CAPRICCIO C5145 [64:17 + 66:03] 

In New Grove, Michael Talbot describes Andrea Zani as "an accomplished and fairly inventive composer", which seems about right, if based on limited evidence. Certainly Talbot did not have access to these cello concertos, which were assembled by Jill Ward, a postgraduate at Canterbury University (New Zealand), working on her Ph.D. The collection then found its way in 2012 to Austrian cellist Martin Rummel at Auckland University, who immediately applied for, and happily received, funding to learn, practise and record the scores, all within the space of a few months. 

Five of Zani's Violin Concertos op.2 appeared a couple of years ago on the Swiss Pan Classics label, performed by Alessandro Ciccolini and the Compagnia de' Musici (PC10254). A decade before that, Giovanni Columbro and the Capella Palatina recorded Zani's op.4 Concerti Grossi for Agora (220), now an expensive rarity. These appear to be the only other monographs of his music. Elsewhere the odd concerto has appeared in anthologies, but very rarely. By coincidence, however, the brand-new third volume in Sol Gabetta's splendid 'Progetto Vivaldi' for Sony Classics (88697953502) includes Zani's A minor cello concerto (WD.789). 
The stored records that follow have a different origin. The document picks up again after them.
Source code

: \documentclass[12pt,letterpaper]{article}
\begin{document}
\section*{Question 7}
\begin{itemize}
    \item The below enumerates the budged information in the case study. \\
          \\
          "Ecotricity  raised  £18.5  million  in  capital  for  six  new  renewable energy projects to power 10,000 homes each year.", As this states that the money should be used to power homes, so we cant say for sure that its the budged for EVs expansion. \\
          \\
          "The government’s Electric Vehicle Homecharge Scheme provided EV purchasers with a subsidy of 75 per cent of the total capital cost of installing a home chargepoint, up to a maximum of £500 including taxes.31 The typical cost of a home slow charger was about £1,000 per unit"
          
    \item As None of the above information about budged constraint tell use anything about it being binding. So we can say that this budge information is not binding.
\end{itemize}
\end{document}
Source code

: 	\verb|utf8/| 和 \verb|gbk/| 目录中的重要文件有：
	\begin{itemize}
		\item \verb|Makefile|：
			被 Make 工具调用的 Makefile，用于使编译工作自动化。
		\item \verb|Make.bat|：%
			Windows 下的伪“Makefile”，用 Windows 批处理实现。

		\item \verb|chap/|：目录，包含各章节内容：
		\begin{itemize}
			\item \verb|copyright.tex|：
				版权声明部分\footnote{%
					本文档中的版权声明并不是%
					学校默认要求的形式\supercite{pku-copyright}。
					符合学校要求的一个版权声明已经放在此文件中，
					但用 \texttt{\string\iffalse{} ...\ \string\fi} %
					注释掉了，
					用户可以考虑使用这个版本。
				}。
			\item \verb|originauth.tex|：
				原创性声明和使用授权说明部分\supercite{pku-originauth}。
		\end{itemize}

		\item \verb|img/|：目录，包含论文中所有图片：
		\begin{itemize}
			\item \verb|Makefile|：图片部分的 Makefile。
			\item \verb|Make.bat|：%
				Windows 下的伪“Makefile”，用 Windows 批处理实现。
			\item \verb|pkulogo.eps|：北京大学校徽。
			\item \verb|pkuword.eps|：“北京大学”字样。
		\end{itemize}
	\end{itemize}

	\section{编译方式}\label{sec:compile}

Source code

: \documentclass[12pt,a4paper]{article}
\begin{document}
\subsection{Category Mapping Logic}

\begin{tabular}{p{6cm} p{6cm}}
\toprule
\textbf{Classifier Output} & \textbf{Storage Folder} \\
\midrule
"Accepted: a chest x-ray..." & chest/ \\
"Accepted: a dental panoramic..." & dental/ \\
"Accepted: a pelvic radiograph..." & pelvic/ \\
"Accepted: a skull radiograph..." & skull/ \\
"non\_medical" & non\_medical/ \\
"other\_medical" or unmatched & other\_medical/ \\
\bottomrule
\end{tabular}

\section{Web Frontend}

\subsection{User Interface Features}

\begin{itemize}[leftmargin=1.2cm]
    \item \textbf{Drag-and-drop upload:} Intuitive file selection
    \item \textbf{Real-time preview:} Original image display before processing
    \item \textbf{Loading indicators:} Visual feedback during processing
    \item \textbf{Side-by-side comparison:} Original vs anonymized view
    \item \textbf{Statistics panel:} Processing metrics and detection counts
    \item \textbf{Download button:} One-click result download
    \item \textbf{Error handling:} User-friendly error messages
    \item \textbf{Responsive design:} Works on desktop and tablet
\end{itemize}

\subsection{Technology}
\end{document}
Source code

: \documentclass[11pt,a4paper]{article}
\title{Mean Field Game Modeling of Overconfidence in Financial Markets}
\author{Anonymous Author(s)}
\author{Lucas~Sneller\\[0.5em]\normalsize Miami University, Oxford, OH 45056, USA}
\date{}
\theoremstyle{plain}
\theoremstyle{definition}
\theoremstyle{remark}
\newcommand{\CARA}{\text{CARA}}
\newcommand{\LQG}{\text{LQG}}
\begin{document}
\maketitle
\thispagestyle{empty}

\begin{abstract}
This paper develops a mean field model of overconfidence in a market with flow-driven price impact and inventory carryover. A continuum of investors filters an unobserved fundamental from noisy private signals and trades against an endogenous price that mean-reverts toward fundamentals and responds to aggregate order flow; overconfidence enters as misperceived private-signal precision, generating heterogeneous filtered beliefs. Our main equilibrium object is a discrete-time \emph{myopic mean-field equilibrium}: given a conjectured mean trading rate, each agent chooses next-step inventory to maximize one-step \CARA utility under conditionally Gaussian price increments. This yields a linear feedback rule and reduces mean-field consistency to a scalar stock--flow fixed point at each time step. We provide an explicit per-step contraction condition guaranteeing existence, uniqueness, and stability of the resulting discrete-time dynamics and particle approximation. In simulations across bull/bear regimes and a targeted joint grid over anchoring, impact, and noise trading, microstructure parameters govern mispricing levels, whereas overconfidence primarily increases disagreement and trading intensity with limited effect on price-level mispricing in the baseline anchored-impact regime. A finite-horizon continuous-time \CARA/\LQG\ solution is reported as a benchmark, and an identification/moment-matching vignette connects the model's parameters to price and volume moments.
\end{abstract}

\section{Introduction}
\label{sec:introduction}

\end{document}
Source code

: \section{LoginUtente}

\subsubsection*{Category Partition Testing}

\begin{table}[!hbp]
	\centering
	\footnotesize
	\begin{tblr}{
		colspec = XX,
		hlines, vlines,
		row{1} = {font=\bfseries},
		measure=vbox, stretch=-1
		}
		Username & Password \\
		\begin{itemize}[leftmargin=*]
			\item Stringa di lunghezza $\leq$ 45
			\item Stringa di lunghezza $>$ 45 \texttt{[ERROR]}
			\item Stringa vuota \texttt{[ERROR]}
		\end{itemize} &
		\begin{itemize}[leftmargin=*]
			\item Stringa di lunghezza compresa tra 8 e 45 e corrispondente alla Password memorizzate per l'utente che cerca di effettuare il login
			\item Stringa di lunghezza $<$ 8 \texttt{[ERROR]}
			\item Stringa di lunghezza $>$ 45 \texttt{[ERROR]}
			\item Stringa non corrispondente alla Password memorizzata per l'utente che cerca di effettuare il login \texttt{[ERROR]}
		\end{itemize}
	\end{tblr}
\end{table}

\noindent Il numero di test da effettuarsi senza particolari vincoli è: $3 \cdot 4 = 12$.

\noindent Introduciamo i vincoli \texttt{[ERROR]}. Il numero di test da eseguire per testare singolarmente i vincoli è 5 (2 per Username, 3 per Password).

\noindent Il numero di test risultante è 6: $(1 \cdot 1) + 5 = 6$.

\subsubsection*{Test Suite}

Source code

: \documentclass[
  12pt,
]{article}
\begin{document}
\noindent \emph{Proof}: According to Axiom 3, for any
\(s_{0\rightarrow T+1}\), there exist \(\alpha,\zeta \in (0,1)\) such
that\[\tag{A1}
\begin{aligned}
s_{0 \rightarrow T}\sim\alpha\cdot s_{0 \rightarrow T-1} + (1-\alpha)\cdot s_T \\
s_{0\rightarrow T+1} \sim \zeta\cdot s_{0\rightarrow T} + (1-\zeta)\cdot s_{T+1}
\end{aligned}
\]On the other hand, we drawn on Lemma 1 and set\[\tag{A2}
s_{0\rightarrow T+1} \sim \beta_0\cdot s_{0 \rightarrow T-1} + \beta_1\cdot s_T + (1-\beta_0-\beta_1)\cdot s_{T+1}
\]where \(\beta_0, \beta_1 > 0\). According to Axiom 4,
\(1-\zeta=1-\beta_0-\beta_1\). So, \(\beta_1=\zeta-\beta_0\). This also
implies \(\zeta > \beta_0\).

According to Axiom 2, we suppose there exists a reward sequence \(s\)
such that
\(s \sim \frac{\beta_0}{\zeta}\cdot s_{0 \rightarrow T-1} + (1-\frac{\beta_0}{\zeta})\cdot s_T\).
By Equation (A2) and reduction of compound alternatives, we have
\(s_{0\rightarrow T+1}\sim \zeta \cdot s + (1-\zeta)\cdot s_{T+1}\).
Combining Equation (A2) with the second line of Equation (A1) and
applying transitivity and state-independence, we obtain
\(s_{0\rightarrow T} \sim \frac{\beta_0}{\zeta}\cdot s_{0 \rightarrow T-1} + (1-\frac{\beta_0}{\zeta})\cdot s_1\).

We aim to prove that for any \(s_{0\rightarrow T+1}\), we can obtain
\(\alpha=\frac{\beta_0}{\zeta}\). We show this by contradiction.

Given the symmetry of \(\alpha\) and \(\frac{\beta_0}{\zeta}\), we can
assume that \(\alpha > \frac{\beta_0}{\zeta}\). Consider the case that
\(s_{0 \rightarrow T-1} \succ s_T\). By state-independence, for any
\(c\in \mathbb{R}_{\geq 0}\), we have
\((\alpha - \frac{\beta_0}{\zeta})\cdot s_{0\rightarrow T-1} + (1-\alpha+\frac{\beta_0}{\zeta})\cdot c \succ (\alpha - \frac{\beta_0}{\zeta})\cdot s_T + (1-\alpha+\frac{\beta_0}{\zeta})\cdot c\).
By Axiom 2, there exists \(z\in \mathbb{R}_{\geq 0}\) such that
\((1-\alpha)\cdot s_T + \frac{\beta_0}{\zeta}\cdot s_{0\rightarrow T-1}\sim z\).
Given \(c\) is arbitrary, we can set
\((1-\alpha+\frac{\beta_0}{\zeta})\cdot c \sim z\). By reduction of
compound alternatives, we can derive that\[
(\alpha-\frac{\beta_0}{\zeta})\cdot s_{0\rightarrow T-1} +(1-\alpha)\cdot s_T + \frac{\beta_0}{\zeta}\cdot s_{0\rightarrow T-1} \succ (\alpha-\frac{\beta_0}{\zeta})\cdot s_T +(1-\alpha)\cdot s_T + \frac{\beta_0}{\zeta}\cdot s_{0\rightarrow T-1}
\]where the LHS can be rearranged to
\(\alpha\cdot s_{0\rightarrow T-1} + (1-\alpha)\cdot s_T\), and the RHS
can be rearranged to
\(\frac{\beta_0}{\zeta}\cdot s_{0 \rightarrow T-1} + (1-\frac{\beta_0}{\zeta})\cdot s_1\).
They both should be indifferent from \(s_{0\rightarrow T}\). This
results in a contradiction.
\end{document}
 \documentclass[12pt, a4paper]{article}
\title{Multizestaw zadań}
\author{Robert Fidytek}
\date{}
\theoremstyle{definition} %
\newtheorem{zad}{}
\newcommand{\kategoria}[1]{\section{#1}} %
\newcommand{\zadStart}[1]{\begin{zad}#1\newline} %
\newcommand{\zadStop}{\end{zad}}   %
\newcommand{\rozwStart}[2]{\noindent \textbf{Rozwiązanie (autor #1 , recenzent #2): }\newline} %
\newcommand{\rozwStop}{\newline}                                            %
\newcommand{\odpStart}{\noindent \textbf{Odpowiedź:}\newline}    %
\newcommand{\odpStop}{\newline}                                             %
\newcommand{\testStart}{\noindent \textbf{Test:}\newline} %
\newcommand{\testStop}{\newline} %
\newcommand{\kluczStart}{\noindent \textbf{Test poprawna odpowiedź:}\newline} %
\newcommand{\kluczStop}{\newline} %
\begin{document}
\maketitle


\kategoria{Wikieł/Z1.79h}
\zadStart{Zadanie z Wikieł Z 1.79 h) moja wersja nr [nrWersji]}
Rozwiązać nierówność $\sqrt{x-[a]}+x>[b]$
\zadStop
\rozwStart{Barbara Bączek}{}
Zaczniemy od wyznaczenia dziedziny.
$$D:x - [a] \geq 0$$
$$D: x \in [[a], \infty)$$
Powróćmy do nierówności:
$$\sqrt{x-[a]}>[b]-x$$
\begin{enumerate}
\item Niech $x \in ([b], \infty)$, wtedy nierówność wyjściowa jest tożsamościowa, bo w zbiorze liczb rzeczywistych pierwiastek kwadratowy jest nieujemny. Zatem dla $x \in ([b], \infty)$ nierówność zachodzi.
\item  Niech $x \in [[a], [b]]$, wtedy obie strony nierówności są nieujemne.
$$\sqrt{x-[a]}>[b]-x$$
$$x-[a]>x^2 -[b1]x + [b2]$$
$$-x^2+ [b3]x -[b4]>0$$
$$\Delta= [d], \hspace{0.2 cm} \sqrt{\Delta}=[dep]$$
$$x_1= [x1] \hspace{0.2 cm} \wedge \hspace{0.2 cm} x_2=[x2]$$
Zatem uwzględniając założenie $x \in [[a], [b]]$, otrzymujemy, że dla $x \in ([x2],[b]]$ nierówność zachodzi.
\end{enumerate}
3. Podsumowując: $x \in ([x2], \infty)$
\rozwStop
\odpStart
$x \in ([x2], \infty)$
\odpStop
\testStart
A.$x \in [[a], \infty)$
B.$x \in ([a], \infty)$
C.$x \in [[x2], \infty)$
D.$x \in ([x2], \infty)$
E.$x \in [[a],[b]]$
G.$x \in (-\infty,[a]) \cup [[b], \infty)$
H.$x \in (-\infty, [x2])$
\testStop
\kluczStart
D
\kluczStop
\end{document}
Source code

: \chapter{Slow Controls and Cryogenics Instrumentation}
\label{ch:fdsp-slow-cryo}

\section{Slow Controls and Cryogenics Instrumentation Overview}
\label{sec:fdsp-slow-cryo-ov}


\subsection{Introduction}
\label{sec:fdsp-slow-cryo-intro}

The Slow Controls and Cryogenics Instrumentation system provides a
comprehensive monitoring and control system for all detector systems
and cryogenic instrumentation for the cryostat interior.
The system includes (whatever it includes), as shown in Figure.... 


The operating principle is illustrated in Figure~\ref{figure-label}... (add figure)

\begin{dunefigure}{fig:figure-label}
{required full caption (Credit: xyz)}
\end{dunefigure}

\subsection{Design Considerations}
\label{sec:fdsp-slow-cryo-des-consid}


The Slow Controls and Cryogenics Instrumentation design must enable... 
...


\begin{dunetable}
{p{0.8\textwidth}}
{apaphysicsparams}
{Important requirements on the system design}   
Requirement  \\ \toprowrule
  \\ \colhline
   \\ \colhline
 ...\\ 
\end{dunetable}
All twelve works have the same fast-slow-fast (usually allegro/andante/allegro) structure that typifies the late-Baroque concerto, a short middle movement sandwiched between outer ones of roughly the same length. Zani was a younger contemporary of Vivaldi and these concertos show good evidence of the latter's benign influence, though whether Zani met him or not remains unknown, as indeed do many facts surrounding Zani's career.
 
Amazingly for a not-quite-forty-year-old, this is Martin Rummel's 32nd commercial album. He has elected to play Zani in what appears to (and may well) be a random order, although there is symmetry between the opening and closing pairs. It does not make all that much difference - there is sustaining interest and variety in Zani's concertos whichever way round they come. Their colours are enhanced by the different continuo instruments employed by the excellent Kölner Akademie, their six violins, viola and cello augmented by a double bass, harpsichord alternating with organ and theorbo with guitar. Under Michael Willens, incidentally, Die Kölner Akademie are now four volumes into their historically authentic, in some eyes controversial, period instrument cycle for BIS of the complete (forte)piano concertos of Mozart with Ronald Brautigam.
 
Sound quality is good, if just a mite reverberant, and accompanying booklet notes are detailed and informative. There are surprisingly few recordings of cello concertos from this period that are not by Vivaldi, especially of whole cycles like this one. That is an extra credit for this CD - the fine performances and Zani's own elegant, creative musicianship are grounds enough for procurement.
 
Byzantion
Contact at artmusicreviews.co.uk

Track listing

Concertos for Cello and Strings no.10 in F WD.794 [12:17]
Concerto no.2 in A minor WD.789 [9:13]
Concerto no.3 in D WD.792 [13:15]
Concerto no.6 in G minor WD.797 [9:34]
Concerto no.8 in C minor WD.798 [11:43]
Concerto no.5 in G WD.790 [8:15]
Concerto no.9 in B flat WD.796 [12:59]
Concerto no.4 in D minor WD.795 [8:33]
Concerto no.7 in C WD.788 [11:50]
Concerto no.11 in E minor WD.791 [10:07]
Concerto no.1 in A WD.793 [10:37]
Concerto no.12 in F minor WD.799 [11:57]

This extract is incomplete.